VMWare - Resource Pools
The VMWare - Resource Pools dashboard provides an at-a-glance analysis of Resource Pool metrics like Memory Usage, CPU Usage, Shares of CPU, and Memory.
- Cluster CPU Usage. CPU usage of the resource pool.
- Cluster Memory Usage. Memory usage of the resource pool.
- Shares of CPU. Shares of CPU in the resource pool.
- Shares of Memory. Shares of Memory in the resource pool.
VMWare - Host Overview
The VMWare - Host Overview dashboard provides at-a-glance analysis of ESXi Hosts metrics like CPU Utilization, Memory Utilization, Read/ Write Latency, and Network Usage.
- Top 25 ESXi Hosts CPU Utilization. Top 25 ESXi Hosts CPU Utilization.
- Top 25 ESXi Hosts Memory Utilization. Top 25 ESXi Hosts Memory Utilization.
- Top 25 ESXi Hosts Network Usage. Top 25 ESXi Hosts Network Usage.
- Top 25 ESXi Hosts Disk Read/ Write Latency.
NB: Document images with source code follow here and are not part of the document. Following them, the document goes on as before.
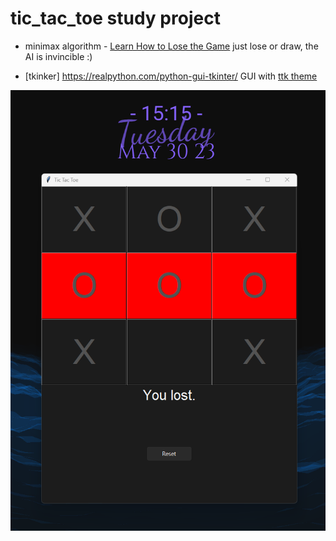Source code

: # tic_tac_toe study project
 
- minimax algorithm - [Learn How to Lose the Game](https://levelup.gitconnected.com/mastering-tic-tac-toe-with-minimax-algorithm-3394d65fa88f) just lose or draw, the AI is invincible :)

- [tkinker] https://realpython.com/python-gui-tkinter/ GUI with [ttk theme](https://github.com/rdbende/Sun-Valley-ttk-theme/tree/main)

![scrn](/screenshot.png)
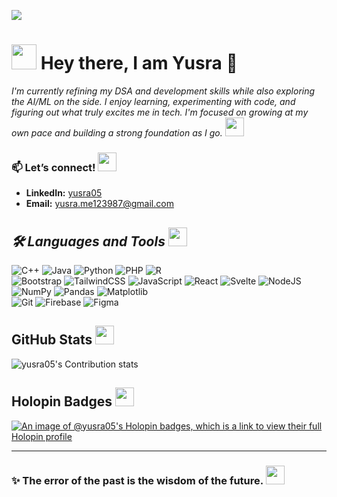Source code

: ![](https://komarev.com/ghpvc/?username=yusraSyed05&color=ff69b4) 
# <img src="https://github.com/user-attachments/assets/09c452c4-b08f-4178-a836-9a31b2baf0f7" width="40"/>  Hey there, I am Yusra 💖
*I'm currently refining my DSA and development skills while also exploring the AI/ML on the side. I enjoy learning, experimenting with code, and figuring out what truly excites me in tech. I'm focused on growing at my own pace and building a strong foundation as I go.*  <img src="https://github.com/user-attachments/assets/3a4a36fe-f004-4de7-aaba-5f0e0276b0d8" width="30"/>

### 📫 Let’s connect! <img src="https://github.com/user-attachments/assets/6cff8676-4ad3-4db4-8a82-9413fdebdecc" width="30"/> 


- **LinkedIn:** [yusra05](https://www.linkedin.com/in/yusra05/)  
- **Email:** yusra.me123987@gmail.com  

## *🛠 Languages and Tools*  <img src="https://github.com/user-attachments/assets/4f3e85a0-469d-43a1-bdb4-5ded413143cc" width="30"/> 

 ![C++](https://img.shields.io/badge/c++-%2300599C.svg?style=for-the-badge&logo=c%2B%2B&logoColor=white) ![Java](https://img.shields.io/badge/java-%23ED8B00.svg?style=for-the-badge&logo=openjdk&logoColor=white) ![Python](https://img.shields.io/badge/python-3670A0?style=for-the-badge&logo=python&logoColor=ffdd54) ![PHP](https://img.shields.io/badge/php-%23777BB4.svg?style=for-the-badge&logo=php&logoColor=white)  ![R](https://img.shields.io/badge/r-%23276DC3.svg?style=for-the-badge&logo=r&logoColor=white)   
![Bootstrap](https://img.shields.io/badge/bootstrap-%238511FA.svg?style=for-the-badge&logo=bootstrap&logoColor=white)  ![TailwindCSS](https://img.shields.io/badge/tailwindcss-%2338B2AC.svg?style=for-the-badge&logo=tailwind-css&logoColor=white) ![JavaScript](https://img.shields.io/badge/javascript-%23323330.svg?style=for-the-badge&logo=javascript&logoColor=%23F7DF1E)  ![React](https://img.shields.io/badge/react-%2320232a.svg?style=for-the-badge&logo=react&logoColor=%2361DAFB) ![Svelte](https://img.shields.io/badge/svelte-%23f1413d.svg?style=for-the-badge&logo=svelte&logoColor=white) ![NodeJS](https://img.shields.io/badge/node.js-6DA55F?style=for-the-badge&logo=node.js&logoColor=white)  
![NumPy](https://img.shields.io/badge/numpy-%23013243.svg?style=for-the-badge&logo=numpy&logoColor=white) ![Pandas](https://img.shields.io/badge/pandas-%23150458.svg?style=for-the-badge&logo=pandas&logoColor=white) ![Matplotlib](https://img.shields.io/badge/Matplotlib-%23ffffff.svg?style=for-the-badge&logo=Matplotlib&logoColor=black)   
![Git](https://img.shields.io/badge/git-%23F05033.svg?style=for-the-badge&logo=git&logoColor=white) ![Firebase](https://img.shields.io/badge/firebase-%23039BE5.svg?style=for-the-badge&logo=firebase) ![Figma](https://img.shields.io/badge/figma-%23F24E1E.svg?style=for-the-badge&logo=figma&logoColor=white) 
 

## GitHub Stats <img src="https://github.com/user-attachments/assets/a2ee722a-68a7-49a4-a33c-5822660345ba" width="30"/>

![yusra05's Contribution stats](https://github-stats-card-generator.vercel.app/api/svg?username=yusraSyed05&type=contributions&theme=radical) 

## Holopin Badges <img src="https://github.com/user-attachments/assets/15755197-bdc9-42dc-b1c4-22bac820ffa8" width="30"/>


[![An image of @yusra05's Holopin badges, which is a link to view their full Holopin profile](https://holopin.me/yusra05)](https://holopin.io/@yusra05)

---

### ✨ The error of the past is the wisdom of the future. <img src="https://github.com/user-attachments/assets/09b385ff-6bbf-42a5-8539-3f01e50539b9" width="30"/>
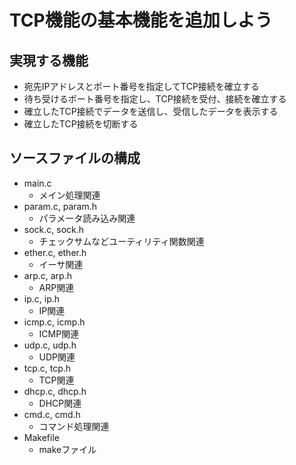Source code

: # TCP機能の基本機能を追加しよう

## 実現する機能

- 宛先IPアドレスとポート番号を指定してTCP接続を確立する
- 待ち受けるポート番号を指定し、TCP接続を受付、接続を確立する
- 確立したTCP接続でデータを送信し、受信したデータを表示する
- 確立したTCP接続を切断する

## ソースファイルの構成

- main.c
  - メイン処理関連
- param.c, param.h
  - パラメータ読み込み関連
- sock.c, sock.h
  - チェックサムなどユーティリティ関数関連
- ether.c, ether.h
  - イーサ関連
- arp.c, arp.h
  - ARP関連
- ip.c, ip.h
  - IP関連
- icmp.c, icmp.h
  - ICMP関連
- udp.c, udp.h
  - UDP関連
- tcp.c, tcp.h
  - TCP関連
- dhcp.c, dhcp.h
  - DHCP関連
- cmd.c, cmd.h
  - コマンド処理関連
- Makefile
  - makeファイル

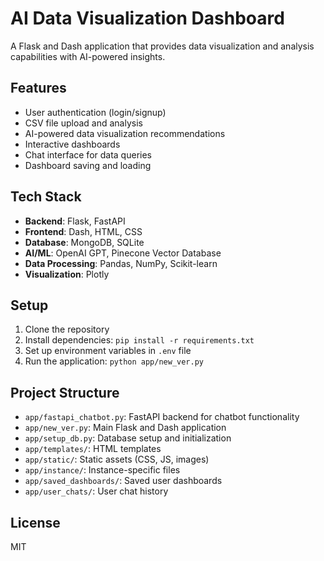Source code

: # AI Data Visualization Dashboard

A Flask and Dash application that provides data visualization and analysis capabilities with AI-powered insights.

## Features

- User authentication (login/signup)
- CSV file upload and analysis
- AI-powered data visualization recommendations
- Interactive dashboards
- Chat interface for data queries
- Dashboard saving and loading

## Tech Stack

- **Backend**: Flask, FastAPI
- **Frontend**: Dash, HTML, CSS
- **Database**: MongoDB, SQLite
- **AI/ML**: OpenAI GPT, Pinecone Vector Database
- **Data Processing**: Pandas, NumPy, Scikit-learn
- **Visualization**: Plotly

## Setup

1. Clone the repository
2. Install dependencies: `pip install -r requirements.txt`
3. Set up environment variables in `.env` file
4. Run the application: `python app/new_ver.py`

## Project Structure

- `app/fastapi_chatbot.py`: FastAPI backend for chatbot functionality
- `app/new_ver.py`: Main Flask and Dash application
- `app/setup_db.py`: Database setup and initialization
- `app/templates/`: HTML templates
- `app/static/`: Static assets (CSS, JS, images)
- `app/instance/`: Instance-specific files
- `app/saved_dashboards/`: Saved user dashboards
- `app/user_chats/`: User chat history

## License

MIT 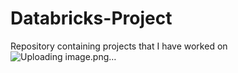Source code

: # Databricks-Project
Repository containing projects that I have worked on
![Uploading image.png…]()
Top 25 ESXi Hosts Disk read/ write latency.
VMWare - Host Details
The VMWare - Host Details dashboard provides detailed analysis of ESXi Hosts metrics like CPU Usage, Memory Usage, Disk Read/ Write Rate, Network Usage, Network Packet Rate, and Network Packet Error Rate.
- Top 25 ESXi Hosts CPU Usage. Top 25 ESXi Hosts CPU usage.
- Top 25 ESXi Hosts Disk Read/ Write Rate. Top 25 ESXi Hosts Disk read/ write rate.
- Top 25 ESXi Hosts Network Throughput. Top 25 ESXi Hosts Network throughput.
- Top 25 ESXi Hosts Network Packet Rate. Top 25 ESXi Hosts Network transmitted/ received packet rate.
- Top 25 ESXi Hosts Network Packet Error Rate. Top 25 ESXi Hosts Network transmitted/ received packet error rate.
VMWare - VM Overview
The VMWare - VM Overview dashboard provides an at-a-glance analysis of VM metrics like CPU Utilization, Memory Utilization, Disk Utilization, Network Usage, and Disk Usage.
- Top 25 VMs CPU Utilization. Top 25 VMs CPU utilization.
- Top 25 VMs Memory Utilization. Top 25 VMs Memory utilization.
- Top 25 VMs Disk Utilization. Top 25 VMs Disk utilization.
- Top 25 VMs Network Usage. Top 25 VMs Network usage.
- Top 25 VMs Disk Usage. Top 25 VMs Disk usage.
- Top 25 VMs Memory Ballooning. Top 25 VMs Memory Ballooning.
VMWare - VM Details
The VMWare - VM Details dashboard provides a detailed analysis of VM metrics like CPU Usage, Memory Usage, Read/Write Latency, Network Packet Rate, and Memory Swapped.
- Top 25 VMs CPU Usage. Top 25 VMs CPU usage.
- Top 25 VMs Memory Usage. Top 25 VMs Memory usage.
- Top 25 VMs Disk Read/ Write Latency. Top 25 VMs Disk read/write latency.
- Top 25 VMs Disk Read/ Write Rate. Top 25 VMs Disk read/write rate.
- Top 25 VMs Network Throughput. Top 25 VMs Network throughput.
- Top 25 VMs Network Packet Rate. Top 25 VMs Network transmitted/received packet rate.
- Top 25 VMs Network Packet Drop Rate. Top 25 VMs Network transmitted/received packet drop rate.
- Top 25 VMs Memory Swapped. Top 25 VMs Memory swapped.